ACTION ITEM —
A line belongs in the answer if it contains "iteration"; copy every such line from the entries below.
(PROVIDED MATERIAL begins)
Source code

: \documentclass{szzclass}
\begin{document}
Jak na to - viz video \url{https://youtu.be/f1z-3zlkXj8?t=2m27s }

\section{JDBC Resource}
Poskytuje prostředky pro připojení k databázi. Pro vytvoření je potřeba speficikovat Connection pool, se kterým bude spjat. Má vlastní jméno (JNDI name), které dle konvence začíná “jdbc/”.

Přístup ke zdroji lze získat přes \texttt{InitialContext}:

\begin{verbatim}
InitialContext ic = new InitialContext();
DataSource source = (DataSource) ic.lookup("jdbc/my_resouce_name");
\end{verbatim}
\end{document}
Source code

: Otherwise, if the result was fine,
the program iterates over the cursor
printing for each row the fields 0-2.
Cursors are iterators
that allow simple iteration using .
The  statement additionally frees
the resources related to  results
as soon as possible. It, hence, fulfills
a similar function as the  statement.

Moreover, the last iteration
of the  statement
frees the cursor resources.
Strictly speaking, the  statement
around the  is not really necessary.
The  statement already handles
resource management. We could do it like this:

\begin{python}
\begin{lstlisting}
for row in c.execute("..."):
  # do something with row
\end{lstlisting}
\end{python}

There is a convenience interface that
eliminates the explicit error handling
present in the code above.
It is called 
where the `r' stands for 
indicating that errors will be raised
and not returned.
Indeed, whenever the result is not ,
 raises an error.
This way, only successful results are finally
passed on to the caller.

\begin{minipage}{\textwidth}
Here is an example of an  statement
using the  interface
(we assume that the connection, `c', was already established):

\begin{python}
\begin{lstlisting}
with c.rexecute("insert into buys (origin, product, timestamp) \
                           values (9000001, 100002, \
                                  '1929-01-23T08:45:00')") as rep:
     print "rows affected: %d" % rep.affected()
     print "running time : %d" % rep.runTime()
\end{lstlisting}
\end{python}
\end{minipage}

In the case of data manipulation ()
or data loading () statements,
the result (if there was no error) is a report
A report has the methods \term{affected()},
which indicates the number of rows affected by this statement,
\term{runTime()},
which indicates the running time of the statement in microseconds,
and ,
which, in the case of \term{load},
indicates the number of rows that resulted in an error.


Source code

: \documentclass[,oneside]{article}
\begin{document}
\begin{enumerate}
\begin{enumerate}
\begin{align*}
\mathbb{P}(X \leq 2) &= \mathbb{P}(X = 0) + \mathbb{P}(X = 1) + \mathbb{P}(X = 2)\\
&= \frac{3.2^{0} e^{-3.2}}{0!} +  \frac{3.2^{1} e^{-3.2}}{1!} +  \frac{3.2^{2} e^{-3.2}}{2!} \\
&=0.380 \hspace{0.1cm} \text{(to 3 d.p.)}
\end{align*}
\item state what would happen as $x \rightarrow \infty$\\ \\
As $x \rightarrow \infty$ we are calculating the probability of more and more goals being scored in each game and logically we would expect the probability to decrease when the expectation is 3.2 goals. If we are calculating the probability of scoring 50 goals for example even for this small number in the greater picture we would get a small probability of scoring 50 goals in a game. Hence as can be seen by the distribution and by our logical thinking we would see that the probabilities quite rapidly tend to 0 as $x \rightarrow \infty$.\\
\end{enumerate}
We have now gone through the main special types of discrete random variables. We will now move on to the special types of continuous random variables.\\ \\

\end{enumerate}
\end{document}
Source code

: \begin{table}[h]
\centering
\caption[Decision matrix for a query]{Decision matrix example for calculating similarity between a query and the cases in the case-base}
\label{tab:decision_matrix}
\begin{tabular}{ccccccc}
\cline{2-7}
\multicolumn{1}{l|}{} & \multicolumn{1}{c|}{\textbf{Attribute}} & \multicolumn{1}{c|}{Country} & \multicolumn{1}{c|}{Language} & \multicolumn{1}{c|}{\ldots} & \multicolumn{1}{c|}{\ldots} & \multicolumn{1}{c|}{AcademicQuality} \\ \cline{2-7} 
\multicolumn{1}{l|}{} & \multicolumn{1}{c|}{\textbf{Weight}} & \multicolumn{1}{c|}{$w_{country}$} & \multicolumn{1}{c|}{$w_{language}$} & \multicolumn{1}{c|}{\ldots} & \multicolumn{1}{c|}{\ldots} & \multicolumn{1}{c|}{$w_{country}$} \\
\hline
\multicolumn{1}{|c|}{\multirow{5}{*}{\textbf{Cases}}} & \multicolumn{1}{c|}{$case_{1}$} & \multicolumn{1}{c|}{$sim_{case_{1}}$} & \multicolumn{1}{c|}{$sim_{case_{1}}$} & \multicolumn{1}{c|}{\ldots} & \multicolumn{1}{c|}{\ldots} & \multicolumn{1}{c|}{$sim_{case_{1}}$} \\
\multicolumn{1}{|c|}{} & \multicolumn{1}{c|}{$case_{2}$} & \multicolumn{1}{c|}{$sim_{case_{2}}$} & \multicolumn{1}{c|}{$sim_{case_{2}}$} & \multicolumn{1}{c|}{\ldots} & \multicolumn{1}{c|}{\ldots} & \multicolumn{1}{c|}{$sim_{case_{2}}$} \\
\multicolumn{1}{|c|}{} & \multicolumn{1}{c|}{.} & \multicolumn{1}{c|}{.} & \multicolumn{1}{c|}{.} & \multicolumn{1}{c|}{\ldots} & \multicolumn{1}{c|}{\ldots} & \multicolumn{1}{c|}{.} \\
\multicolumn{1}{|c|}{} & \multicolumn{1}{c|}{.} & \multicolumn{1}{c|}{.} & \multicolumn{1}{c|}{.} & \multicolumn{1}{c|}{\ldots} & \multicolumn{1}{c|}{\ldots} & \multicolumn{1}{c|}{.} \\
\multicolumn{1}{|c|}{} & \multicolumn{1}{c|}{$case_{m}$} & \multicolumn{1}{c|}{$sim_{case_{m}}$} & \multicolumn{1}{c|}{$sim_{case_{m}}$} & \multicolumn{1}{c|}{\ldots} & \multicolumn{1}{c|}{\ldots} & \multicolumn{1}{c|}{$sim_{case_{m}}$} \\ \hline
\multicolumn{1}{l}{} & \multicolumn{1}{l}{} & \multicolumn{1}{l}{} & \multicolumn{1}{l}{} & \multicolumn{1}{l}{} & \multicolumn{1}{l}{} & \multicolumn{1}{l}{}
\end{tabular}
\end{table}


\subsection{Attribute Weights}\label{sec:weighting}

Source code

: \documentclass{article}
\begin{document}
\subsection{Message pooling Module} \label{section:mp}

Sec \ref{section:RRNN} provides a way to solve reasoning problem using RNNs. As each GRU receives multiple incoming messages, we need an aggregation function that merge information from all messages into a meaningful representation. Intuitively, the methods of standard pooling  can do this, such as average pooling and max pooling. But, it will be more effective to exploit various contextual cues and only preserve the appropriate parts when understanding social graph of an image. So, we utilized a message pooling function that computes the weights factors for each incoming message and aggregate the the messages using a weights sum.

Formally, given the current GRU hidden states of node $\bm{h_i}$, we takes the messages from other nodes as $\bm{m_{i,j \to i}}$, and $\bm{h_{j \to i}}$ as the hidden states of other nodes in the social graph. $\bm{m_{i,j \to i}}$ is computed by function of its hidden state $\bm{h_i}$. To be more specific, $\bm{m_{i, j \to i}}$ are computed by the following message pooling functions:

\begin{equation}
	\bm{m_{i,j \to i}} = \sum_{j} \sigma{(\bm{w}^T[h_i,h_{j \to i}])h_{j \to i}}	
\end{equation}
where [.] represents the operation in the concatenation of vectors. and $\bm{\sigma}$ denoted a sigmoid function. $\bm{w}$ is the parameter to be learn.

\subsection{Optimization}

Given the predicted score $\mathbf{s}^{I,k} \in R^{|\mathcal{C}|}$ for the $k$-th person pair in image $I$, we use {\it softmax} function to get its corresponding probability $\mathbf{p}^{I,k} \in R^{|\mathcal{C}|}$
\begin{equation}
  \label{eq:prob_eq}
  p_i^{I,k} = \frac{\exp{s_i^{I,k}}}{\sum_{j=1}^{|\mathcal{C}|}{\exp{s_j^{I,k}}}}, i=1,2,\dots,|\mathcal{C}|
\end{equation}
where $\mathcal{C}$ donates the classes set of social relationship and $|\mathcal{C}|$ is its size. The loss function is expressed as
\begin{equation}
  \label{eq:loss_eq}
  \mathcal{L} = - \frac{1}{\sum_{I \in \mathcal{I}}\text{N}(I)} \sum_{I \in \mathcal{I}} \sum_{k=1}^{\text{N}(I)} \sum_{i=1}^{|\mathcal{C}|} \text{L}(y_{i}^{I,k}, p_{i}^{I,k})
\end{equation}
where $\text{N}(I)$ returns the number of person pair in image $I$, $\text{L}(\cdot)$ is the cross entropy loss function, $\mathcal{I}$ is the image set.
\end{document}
(PROVIDED MATERIAL ends)
REPLY —
that allow simple iteration using .
Moreover, the last iteration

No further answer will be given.